Stumbled upon this article tonight and I found it a lil disturbing.  I'm not someone who drinks on a regular basis, but on occasion say maybe once a month I enjoy an adult beverage.   pick your poison sounds about right if you happen to be ordering one of these.. did your fave make the cut?

P.s. fish bladder ... Um wtf!! Gross 

http://worldtruth.tv/8-beers-that-you-should-stop-drinking-immediately/


----------



## NbleSavage (Apr 8, 2014)

Love me some Dogfish Head. Nectar of the Gods.


----------



## Yaya (Apr 8, 2014)

Every beer I drink was on that list


----------



## TheLupinator (Apr 8, 2014)

I didn't see single malt scotch or amaretto on that list so I'm good


----------



## Luscious Lei (Apr 8, 2014)

Beyond the fact that most of the beers on this list are awful horse piss, the article is the typical sensationalistic internet crap.

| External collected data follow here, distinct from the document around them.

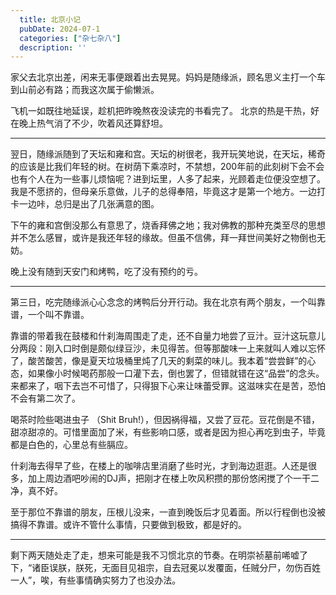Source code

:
 ```yaml
---
  title: 北京小记
  pubDate: 2024-07-1
  categories: ["杂七杂八"]
  description: ''
---
```


家父去北京出差，闲来无事便跟着出去晃晃。妈妈是随缘派，顾名思义主打一个车到山前必有路；而我这次属于偷懒派。

飞机一如既往地延误，趁机把昨晚熬夜没读完的书看完了。 北京的热是干热，好在晚上热气消了不少，吹着风还算舒坦。

---

翌日，随缘派随到了天坛和雍和宫。天坛的树很老，我开玩笑地说，在天坛，稀奇的应该是比我们年轻的树。在树荫下乘凉时，不禁想，200年前的此刻树下会不会也有个人在为一些事儿烦恼呢？进到坛里，人多了起来，光顾着走位便没空想了。我是不愿挤的，但母亲乐意做，儿子的总得奉陪，毕竟这才是第一个地方。一边打卡一边咔，总归是出了几张满意的图。

下午的雍和宫倒没那么有意思了，烧香拜佛之地；我对佛教的那种充类至尽的思想并不怎么感冒，或许是我还年轻的缘故。但虽不信佛，拜一拜世间美好之物倒也无妨。

晚上没有随到天安门和烤鸭，吃了没有预约的亏。

---

第三日，吃完随缘派心心念念的烤鸭后分开行动。我在北京有两个朋友，一个叫靠谱，一个叫不靠谱。

靠谱的带着我在鼓楼和什刹海周围走了走，还不自量力地尝了豆汁。豆汁这玩意儿分两段：刚入口时倒是颇似绿豆沙，未见得苦。但等那酸味一上来就叫人难以忘怀了，酸苦酸苦，像是夏天垃圾桶里炖了几天的剩菜的味儿。我本着“尝尝鲜”的心态，如果像小时候喝药那般一口灌下去，倒也罢了，但错就错在这“品尝”的念头。来都来了，咽下去岂不可惜了，只得狠下心来让味蕾受罪。这滋味实在是苦，恐怕不会有第二次了。

喝茶时险些喝进虫子 （Shit Bruh!），但因祸得福，又尝了豆花。豆花倒是不错，甜凉甜凉的。可惜里面加了米，有些影响口感，或者是因为担心再吃到虫子，毕竟都是白色的，心里总有些膈应。

什刹海去得早了些，在楼上的咖啡店里消磨了些时光，才到海边逛逛。人还是很多，加上周边酒吧吵闹的DJ声，把刚才在楼上吹风积攒的那份悠闲搅了个一干二净，真不好。

至于那位不靠谱的朋友，压根儿没来，一直到晚饭后才见着面。所以行程倒也没被搞得不靠谱。或许不管什么事情，只要做到极致，都是好的。

---

剩下两天随处走了走，想来可能是我不习惯北京的节奏。在明崇祯墓前唏嘘了下，“诸臣误朕，朕死，无面目见祖宗，自去冠冕以发覆面，任贼分尸，勿伤百姓一人”，唉，有些事情确实努力了也没办法。
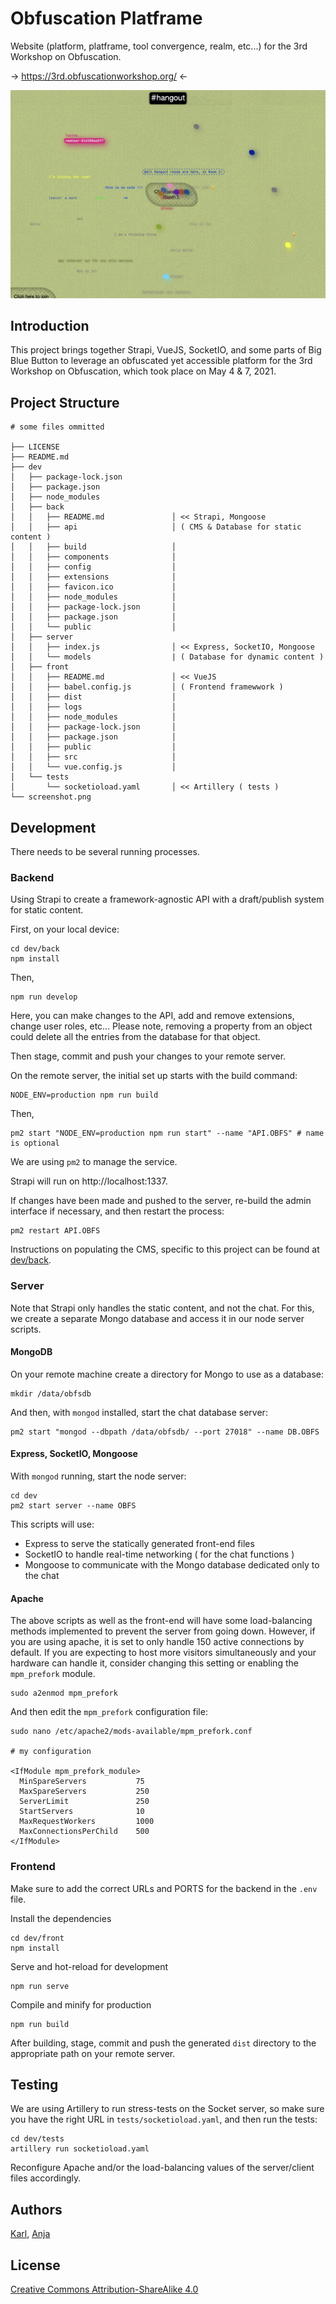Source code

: # Obfuscation Platframe

Website (platform, platframe, tool convergence, realm, etc...) for the 3rd Workshop on Obfuscation.

-> https://3rd.obfuscationworkshop.org/ <-

![](screenshot.png)
## Introduction

This project brings together Strapi, VueJS, SocketIO, and some parts of Big Blue Button to leverage an obfuscated yet accessible platform for the 3rd Workshop on Obfuscation, which took place on May 4 & 7, 2021.

## Project Structure

```
# some files ommitted

├── LICENSE
├── README.md
├── dev
│   ├── package-lock.json
│   ├── package.json
│   ├── node_modules
│   ├── back
│   │   ├── README.md               │ << Strapi, Mongoose 
│   │   ├── api                     │ ( CMS & Database for static content )
│   │   ├── build                   │ 
│   │   ├── components              │
│   │   ├── config                  │
│   │   ├── extensions              │
│   │   ├── favicon.ico             │
│   │   ├── node_modules            │
│   │   ├── package-lock.json       │
│   │   ├── package.json            │
│   │   └── public                  │
│   ├── server
│   │   ├── index.js                │ << Express, SocketIO, Mongoose
│   │   └── models                  | ( Database for dynamic content )
│   ├── front                       
│   │   ├── README.md               │ << VueJS
│   │   ├── babel.config.js         │ ( Frontend framewwork )
│   │   ├── dist                    │
│   │   ├── logs                    │
│   │   ├── node_modules            │
│   │   ├── package-lock.json       │
│   │   ├── package.json            │
│   │   ├── public                  │
│   │   ├── src                     │
│   │   └── vue.config.js           │
│   └── tests
│       └── socketioload.yaml       │ << Artillery ( tests ) 
└── screenshot.png
```
## Development

There needs to be several running processes.

### Backend

Using Strapi to create a framework-agnostic API with a draft/publish system for static content.

First, on your local device:
```
cd dev/back
npm install
```
Then, 
```
npm run develop
```

Here, you can make changes to the API, add and remove extensions, change user roles, etc... Please note, removing a property from an object could delete all the entries from the database for that object.

Then stage, commit and push your changes to your remote server.

On the remote server, the initial set up starts with the build command:
```
NODE_ENV=production npm run build
```
Then,
```
pm2 start "NODE_ENV=production npm run start" --name "API.OBFS" # name is optional
```

We are using `pm2` to manage the service. 

Strapi will run on http://localhost:1337.

If changes have been made and pushed to the server, re-build the admin interface if necessary, and then restart the process:
```
pm2 restart API.OBFS
```

Instructions on populating the CMS, specific to this project can be found at [dev/back](dev/back).

### Server

Note that Strapi only handles the static content, and not the chat. For this, we create a separate Mongo database and access it in our node server scripts.

#### MongoDB

On your remote machine create a directory for Mongo to use as a database:
```
mkdir /data/obfsdb
```
And then, with `mongod` installed, start the chat database server:
```
pm2 start "mongod --dbpath /data/obfsdb/ --port 27018" --name DB.OBFS
```

#### Express, SocketIO, Mongoose

With `mongod` running, start the node server:
```
cd dev
pm2 start server --name OBFS
```

This scripts will use:
- Express to serve the statically generated front-end files
- SocketIO to handle real-time networking ( for the chat functions )
- Mongoose to communicate with the Mongo database dedicated only to the chat

#### Apache

The above scripts as well as the front-end will have some load-balancing methods implemented to prevent the server from going down. However, if you are using apache, it is set to only handle 150 active connections by default. If you are expecting to host more visitors simultaneously and your hardware can handle it, consider changing this setting or enabling the `mpm_prefork` module.

```
sudo a2enmod mpm_prefork
```
And then edit the `mpm_prefork` configuration file:
```
sudo nano /etc/apache2/mods-available/mpm_prefork.conf

# my configuration

<IfModule mpm_prefork_module>
  MinSpareServers           75
  MaxSpareServers           250
  ServerLimit               250
  StartServers              10
  MaxRequestWorkers         1000
  MaxConnectionsPerChild    500
</IfModule>
```


### Frontend

Make sure to add the correct URLs and PORTS for the backend in the `.env` file.

Install the dependencies
```
cd dev/front
npm install
```

Serve and hot-reload for development
```
npm run serve
```

Compile and minify for production
```
npm run build
```

After building, stage, commit and push the generated `dist` directory to the appropriate path on your remote server.

## Testing

We are using Artillery to run stress-tests on the Socket server, so make sure you have the right URL in `tests/socketioload.yaml`, and then run the tests:

```
cd dev/tests
artillery run socketioload.yaml 
```

Reconfigure Apache and/or the load-balancing values of the server/client files accordingly.

## Authors

[Karl](https://moubarak.eu), [Anja](https://anjagroten.info/)

## License 

[Creative Commons Attribution-ShareAlike 4.0](LICENSE)




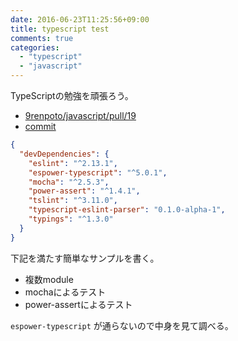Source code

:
 ```yaml
---
date: 2016-06-23T11:25:56+09:00
title: typescript test
comments: true
categories:
  - "typescript"
  - "javascript"
---
```


TypeScriptの勉強を頑張ろう。

- [9renpoto/javascript/pull/19](https://github.com/9renpoto/javascript/pull/19)
- [commit](https://github.com/9renpoto/javascript/tree/fbb4448064f42461936bb02b792e9a6ec4f8c189)

```json
{
  "devDependencies": {
    "eslint": "^2.13.1",
    "espower-typescript": "^5.0.1",
    "mocha": "^2.5.3",
    "power-assert": "^1.4.1",
    "tslint": "^3.11.0",
    "typescript-eslint-parser": "0.1.0-alpha-1",
    "typings": "^1.3.0"
  }
}
```

下記を満たす簡単なサンプルを書く。

- 複数module
- mochaによるテスト
- power-assertによるテスト

`espower-typescript` が通らないので中身を見て調べる。
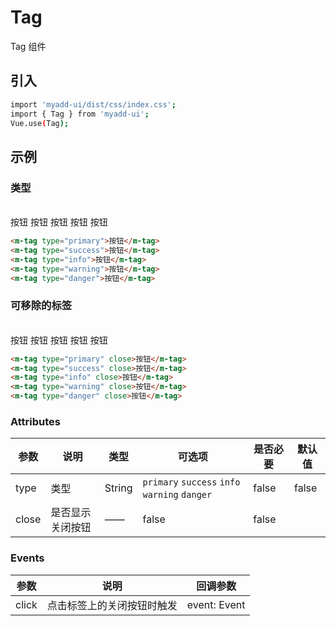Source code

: # Tag
Tag 组件

## 引入
```bash
import 'myadd-ui/dist/css/index.css';
import { Tag } from 'myadd-ui';
Vue.use(Tag);
```

## 示例

### 类型
<br/><m-tag type="primary">按钮</m-tag>
<m-tag type="success">按钮</m-tag>
<m-tag type="info">按钮</m-tag>
<m-tag type="warning">按钮</m-tag>
<m-tag type="danger">按钮</m-tag><br/>
```html
<m-tag type="primary">按钮</m-tag>
<m-tag type="success">按钮</m-tag>
<m-tag type="info">按钮</m-tag>
<m-tag type="warning">按钮</m-tag>
<m-tag type="danger">按钮</m-tag>
```

### 可移除的标签
<br/><m-tag type="primary" close>按钮</m-tag>
<m-tag type="success" close>按钮</m-tag>
<m-tag type="info" close>按钮</m-tag>
<m-tag type="warning" close>按钮</m-tag>
<m-tag type="danger" close>按钮</m-tag><br/>
```html
<m-tag type="primary" close>按钮</m-tag>
<m-tag type="success" close>按钮</m-tag>
<m-tag type="info" close>按钮</m-tag>
<m-tag type="warning" close>按钮</m-tag>
<m-tag type="danger" close>按钮</m-tag>
```

### Attributes
| 参数 | 说明 | 类型 | 可选项 | 是否必要 | 默认值 |
| ---- | ---- | ---- | ------- | -------- | ------ |
| type | 类型 | String | `primary` `success` `info` `warning` `danger` | false | false |
| close | 是否显示关闭按钮 | —— | false | false |

### Events
| 参数 | 说明 | 回调参数 |
| ---- | ---- | ------ |
| click | 点击标签上的关闭按钮时触发 | event: Event |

Calling isinglass "fish bladder" is like calling gelatin "pork and cow bones and skin", the purpose is solely to trigger alarms and disgust people.
Isinglass is used for more than 150 years in the food industry, with beers it is used to help to remove the floating particles after the brewing process. 99% of industrial beers use gelatin or isinglass for this, nothing new here, it is removed before canning the finished product but just like gelatin, traces can be found. Guinness use isinglass for ages and I actually prefer brands using isinglass rather than gelatin, isinglass got a better traceability.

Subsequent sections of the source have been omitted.